A Yiddish Song-and-Dance Man Sings His Own Story

By Nahma Sandrow

Published October 31, 2003, issue of October 31, 2003.

What a Life! The Autobiography of Pesach’ke Burstein, Yiddish Matinee Idol

By Pesach’ke Burstein with Lillian Lux Burstein

Syracuse University Press, 224 pages, $34.95.

* * *

Pesach “Pesach’ke” Burstein, the popular Yiddish song-and-dance man, set out to tell his own personal story. On that level, “What a Life! The Autobiography of Pesach’ke Burstein, Yiddish Matinee Idol” is a cheerful account of his roles and hits, his show-business relationships and his trademark fancy whistling. But since he was whistling through the same half-century that brought Bolsheviks, Nazis and the mass dispersal of European Jewry, that’s all here too: the chaos and danger, panic and hustling, dislocations and resettlements, and the occasional triumphs of decency, friendship, wits and luck.

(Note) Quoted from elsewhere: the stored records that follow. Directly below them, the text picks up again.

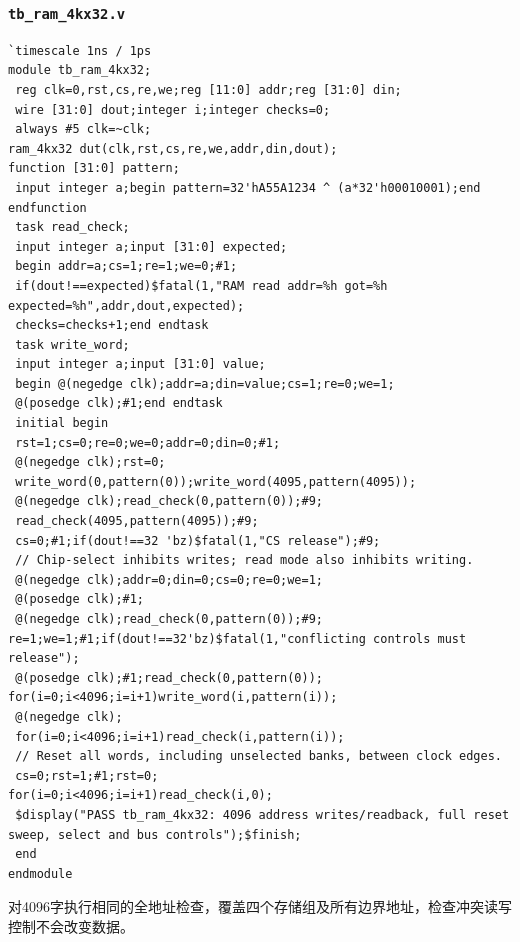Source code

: \documentclass[12pt,a4paper]{ctexart}
\begin{document}
\subsubsection*{\texttt{tb\_ram\_4kx32.v}}
\begin{lstlisting}
`timescale 1ns / 1ps
module tb_ram_4kx32;
 reg clk=0,rst,cs,re,we;reg [11:0] addr;reg [31:0] din;
 wire [31:0] dout;integer i;integer checks=0;
 always #5 clk=~clk;
ram_4kx32 dut(clk,rst,cs,re,we,addr,din,dout);
function [31:0] pattern;
 input integer a;begin pattern=32'hA55A1234 ^ (a*32'h00010001);end endfunction
 task read_check;
 input integer a;input [31:0] expected;
 begin addr=a;cs=1;re=1;we=0;#1;
 if(dout!==expected)$fatal(1,"RAM read addr=%h got=%h expected=%h",addr,dout,expected);
 checks=checks+1;end endtask
 task write_word;
 input integer a;input [31:0] value;
 begin @(negedge clk);addr=a;din=value;cs=1;re=0;we=1;
 @(posedge clk);#1;end endtask
 initial begin
 rst=1;cs=0;re=0;we=0;addr=0;din=0;#1;
 @(negedge clk);rst=0;
 write_word(0,pattern(0));write_word(4095,pattern(4095));
 @(negedge clk);read_check(0,pattern(0));#9;
 read_check(4095,pattern(4095));#9;
 cs=0;#1;if(dout!==32 'bz)$fatal(1,"CS release");#9;
 // Chip-select inhibits writes; read mode also inhibits writing.
 @(negedge clk);addr=0;din=0;cs=0;re=0;we=1;
 @(posedge clk);#1;
 @(negedge clk);read_check(0,pattern(0));#9;
re=1;we=1;#1;if(dout!==32'bz)$fatal(1,"conflicting controls must release");
 @(posedge clk);#1;read_check(0,pattern(0));
for(i=0;i<4096;i=i+1)write_word(i,pattern(i));
 @(negedge clk);
 for(i=0;i<4096;i=i+1)read_check(i,pattern(i));
 // Reset all words, including unselected banks, between clock edges.
 cs=0;rst=1;#1;rst=0;
for(i=0;i<4096;i=i+1)read_check(i,0);
 $display("PASS tb_ram_4kx32: 4096 address writes/readback, full reset sweep, select and bus controls");$finish;
 end
endmodule
\end{lstlisting}
对4096字执行相同的全地址检查，覆盖四个存储组及所有边界地址，检查冲突读写控制不会改变数据。
\end{document}
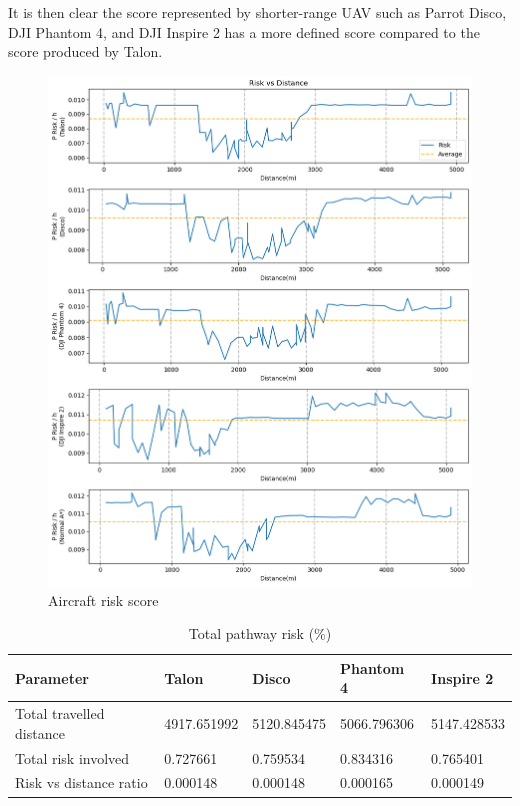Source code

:\documentclass[12pt]{report}
\begin{document}
        It is then clear the score represented by shorter-range UAV such as Parrot Disco, DJI Phantom 4, and DJI
        Inspire 2 has a more defined score compared to the score produced by Talon.

        \begin{figure}[H]
            \centering
            \includegraphics[width=\textwidth]{Plot/risk_vs_distance.png}
            \caption{Aircraft risk score}
        \end{figure}

        \begin{table}[H]
            \centering
            \begin{tabular}{| l  l  l  l  l |}
                \hline
                \textbf{Parameter} & \textbf{Talon} & \textbf{Disco} & \textbf{Phantom 4} & \textbf{Inspire 2} \\
                \hline
                Total travelled distance & 4917.651992 & 5120.845475 & 5066.796306 & 5147.428533 \\
                Total risk involved & 0.727661 & 0.759534 & 0.834316 & 0.765401 \\
                Risk vs distance ratio & 0.000148 & 0.000148 & 0.000165 & 0.000149 \\
                \hline
            \end{tabular}
            \caption{Total pathway risk (\%)} %
        \end{table}
\end{document}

Burstein’s adventures began when he ran away from his boyhood home in Russia to go on the stage. In Vilna in 1916, he and his company, voices quavering with fright, performed for Bolshevik invaders strapped with rifles and ammunition. The commissar, an officer in the Soviet secret police, protected them and even found them food while locals starved. When the soldiers moved on to evade a German counter-invasion, the actors had to follow in the snow, performing their way across Poland, surviving on Kerensky rubles that they’d sewn inside the lining of a hat. In one village, their stage was a wardrobe overturned flat on the floor; their orchestra, the only piano in town.

The famous Yiddish actor Boris Tomashefsky brought Burstein to New York, where he too became a star, traveling back and forth across the United States and Latin America. But 1937 found him back in Europe, in Antwerp, hesitating between a gig in Vienna and one in Lodz, Poland. Luckily Lodz offered more money; had he gone the other way, he would have been caught in Austria when Hitler entered several weeks later. He toured Poland so successfully that he rented a big Warsaw theater for the 1938-1939 season. Who knew that this would turn out to be Poland’s last Yiddish theater season ever?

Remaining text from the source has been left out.